Note that we will have $k$ duplicate columns - in this case 2. The OLS estimator is given by:

\[\hat{\beta} = (X^{T}X)^{-1} X^Ty = \frac{1}{k} \begin{bmatrix} \frac{n+1}{2n}(y_{111} + y_{112}) + \frac{n-1}{2n}(y_{121} + y_{122}) + \frac{1}{2n}(y_{211}+y_{212}) - \frac{1}{2n}(y_{221} + y_{222}) \\ \frac{1}{n} \big( (y_{121} + y_{122}) - (y_{111} + y_{112}) + (y_{221}+y_{222}) - (y_{211}+y_{212}) \big) \\[6pt] \frac{1}{2} \big( (y_{211}+y_{212}+y_{221}+y_{222}) - (y_{111} + y_{112} + y_{121} + y_{122}) \end{bmatrix}\]

We see that $\hat{\beta_1} = \frac{1}{n} \sum^n \frac{1}{k} \big( \sum^k y_{i2k} - y_{i1k} \big)$

Let’s denote $\gamma_{ij} = \sum^k y_{ijk}$ then we have $\hat{\beta_1} = \frac{1}{n} \sum^n \frac{1}{k} \big( \gamma_{i2} - \gamma_{i1} \big)$

We see that the treatment effect estimator simply becomes the average of the average (over $k$) differences of the independent variable. The rest of the proof should follow Marco Laube’s derivations.

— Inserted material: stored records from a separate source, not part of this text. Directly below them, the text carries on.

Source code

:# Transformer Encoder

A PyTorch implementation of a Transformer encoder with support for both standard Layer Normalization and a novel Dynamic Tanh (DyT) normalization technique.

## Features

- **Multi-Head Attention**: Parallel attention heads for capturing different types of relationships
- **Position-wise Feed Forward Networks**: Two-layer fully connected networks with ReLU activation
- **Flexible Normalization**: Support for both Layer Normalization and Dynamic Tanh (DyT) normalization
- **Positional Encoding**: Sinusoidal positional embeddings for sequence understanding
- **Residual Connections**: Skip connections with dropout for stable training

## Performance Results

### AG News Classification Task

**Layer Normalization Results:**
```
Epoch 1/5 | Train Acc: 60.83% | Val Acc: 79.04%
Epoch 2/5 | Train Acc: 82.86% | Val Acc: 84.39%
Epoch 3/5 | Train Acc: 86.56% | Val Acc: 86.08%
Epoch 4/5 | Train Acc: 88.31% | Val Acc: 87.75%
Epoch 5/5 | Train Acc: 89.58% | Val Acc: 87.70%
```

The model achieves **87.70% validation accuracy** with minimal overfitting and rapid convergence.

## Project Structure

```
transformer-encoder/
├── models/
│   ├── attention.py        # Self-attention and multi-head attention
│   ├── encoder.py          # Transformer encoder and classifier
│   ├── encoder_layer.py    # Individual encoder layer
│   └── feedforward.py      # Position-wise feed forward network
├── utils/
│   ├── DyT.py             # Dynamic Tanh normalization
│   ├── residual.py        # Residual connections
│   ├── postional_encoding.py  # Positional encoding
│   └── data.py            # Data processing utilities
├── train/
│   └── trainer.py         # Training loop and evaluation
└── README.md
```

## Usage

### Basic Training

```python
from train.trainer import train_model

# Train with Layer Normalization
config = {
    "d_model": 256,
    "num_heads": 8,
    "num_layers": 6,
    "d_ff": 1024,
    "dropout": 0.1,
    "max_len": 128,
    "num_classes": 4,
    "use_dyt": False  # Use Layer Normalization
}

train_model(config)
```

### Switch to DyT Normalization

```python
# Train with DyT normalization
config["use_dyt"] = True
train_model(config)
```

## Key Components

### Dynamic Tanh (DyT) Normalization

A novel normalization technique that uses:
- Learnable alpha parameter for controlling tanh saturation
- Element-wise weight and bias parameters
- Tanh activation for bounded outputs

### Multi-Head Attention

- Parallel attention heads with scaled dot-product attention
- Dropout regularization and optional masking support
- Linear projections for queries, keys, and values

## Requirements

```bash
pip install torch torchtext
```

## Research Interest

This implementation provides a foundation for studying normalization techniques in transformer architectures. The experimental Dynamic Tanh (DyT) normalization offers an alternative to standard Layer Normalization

I barely trust my own math though, so here’s a sanity check based on our simulation data from above: if the estimators are equivalent, we should:

see a near 1 correlation in their p-values.
see a very similar distribution of their p-values.

Let’s check the full correlation matrix of all estimators and the corresponding medians:

	t-test	chi-sq	OLS	paired t-test	paired avg t-test	mixed effects	fixed effects
t-test	1	0.9996	1	0.9746	0.9721	0.9748	0.9749
chi-sq		1	0.9996	0.9686	0.9663	0.9687	0.9689
OLS			1	0.9746	0.9721	0.9748	0.9749
paired t-test				1	0.9956	0.9995	0.9995
paired avg t-test					1	0.9954	0.9954
mixed effects						1	1
fixed effects							1

We see that:

t-test is very similar to chi-squared, and exactly equivalent to OLS. The latter is a fairly well known result from statistics.
Indeed, the correlation between paired t-test, mixed effects and fixed effects is near 1.

Since in hypothesis testing we also care about the absolute levels rather than only correlations, we can also look at the median values for an estimator’s p-value distribution:

Estimator	Median p-value
t-test	0.0959
chi-sq	0.1104
OLS	0.0959
paired t-test	0.0266
paired avg t-test	0.031
mixed effects	0.0247
fixed effects	0.025

We see that:

Even though highly correlated, chi-squared test is worse than t-test in this case.
Even though paired t-test was slightly more sensitive when we were looking at the 5% threshold, based on the medians, mixed and fixed effects are better. However, the differences are very small, small enough to put down to implementation differences between the libraries, so we can indeed say that the methods are equivalent 🙂 Since paired t-test is easier to do, I’d recommend this approach.